• **Instructions to follow**:
Retype the records exactly, including every line.

• **Exercise materials**:
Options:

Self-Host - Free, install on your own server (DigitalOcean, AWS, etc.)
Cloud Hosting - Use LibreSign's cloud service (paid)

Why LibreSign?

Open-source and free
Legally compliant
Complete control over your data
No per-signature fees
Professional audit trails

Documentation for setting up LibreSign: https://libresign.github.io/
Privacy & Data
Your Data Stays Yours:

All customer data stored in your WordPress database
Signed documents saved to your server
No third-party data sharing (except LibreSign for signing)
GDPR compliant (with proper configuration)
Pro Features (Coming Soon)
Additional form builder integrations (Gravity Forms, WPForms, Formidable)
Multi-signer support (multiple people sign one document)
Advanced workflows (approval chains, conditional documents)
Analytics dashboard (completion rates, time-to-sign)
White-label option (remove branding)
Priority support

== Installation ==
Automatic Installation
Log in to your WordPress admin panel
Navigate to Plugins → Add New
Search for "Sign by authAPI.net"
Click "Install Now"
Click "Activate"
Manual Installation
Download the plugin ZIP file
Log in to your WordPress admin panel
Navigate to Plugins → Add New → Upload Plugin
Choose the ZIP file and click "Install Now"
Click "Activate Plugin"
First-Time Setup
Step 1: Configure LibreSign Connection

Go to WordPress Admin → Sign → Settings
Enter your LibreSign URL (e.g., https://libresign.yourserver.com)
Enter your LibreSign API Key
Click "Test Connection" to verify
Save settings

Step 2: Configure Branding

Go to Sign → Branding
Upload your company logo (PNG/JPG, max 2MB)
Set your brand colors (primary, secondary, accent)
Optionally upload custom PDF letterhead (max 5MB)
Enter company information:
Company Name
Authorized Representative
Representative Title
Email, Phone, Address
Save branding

• **Exercise solution**:
Options:

Self-Host - Free, install on your own server (DigitalOcean, AWS, etc.)
Cloud Hosting - Use LibreSign's cloud service (paid)

Why LibreSign?

Open-source and free
Legally compliant
Complete control over your data
No per-signature fees
Professional audit trails

Documentation for setting up LibreSign: https://libresign.github.io/
Privacy & Data
Your Data Stays Yours:

All customer data stored in your WordPress database
Signed documents saved to your server
No third-party data sharing (except LibreSign for signing)
GDPR compliant (with proper configuration)
Pro Features (Coming Soon)
Additional form builder integrations (Gravity Forms, WPForms, Formidable)
Multi-signer support (multiple people sign one document)
Advanced workflows (approval chains, conditional documents)
Analytics dashboard (completion rates, time-to-sign)
White-label option (remove branding)
Priority support

== Installation ==
Automatic Installation
Log in to your WordPress admin panel
Navigate to Plugins → Add New
Search for "Sign by authAPI.net"
Click "Install Now"
Click "Activate"
Manual Installation
Download the plugin ZIP file
Log in to your WordPress admin panel
Navigate to Plugins → Add New → Upload Plugin
Choose the ZIP file and click "Install Now"
Click "Activate Plugin"
First-Time Setup
Step 1: Configure LibreSign Connection

Go to WordPress Admin → Sign → Settings
Enter your LibreSign URL (e.g., https://libresign.yourserver.com)
Enter your LibreSign API Key
Click "Test Connection" to verify
Save settings

Step 2: Configure Branding

Go to Sign → Branding
Upload your company logo (PNG/JPG, max 2MB)
Set your brand colors (primary, secondary, accent)
Optionally upload custom PDF letterhead (max 5MB)
Enter company information:
Company Name
Authorized Representative
Representative Title
Email, Phone, Address
Save branding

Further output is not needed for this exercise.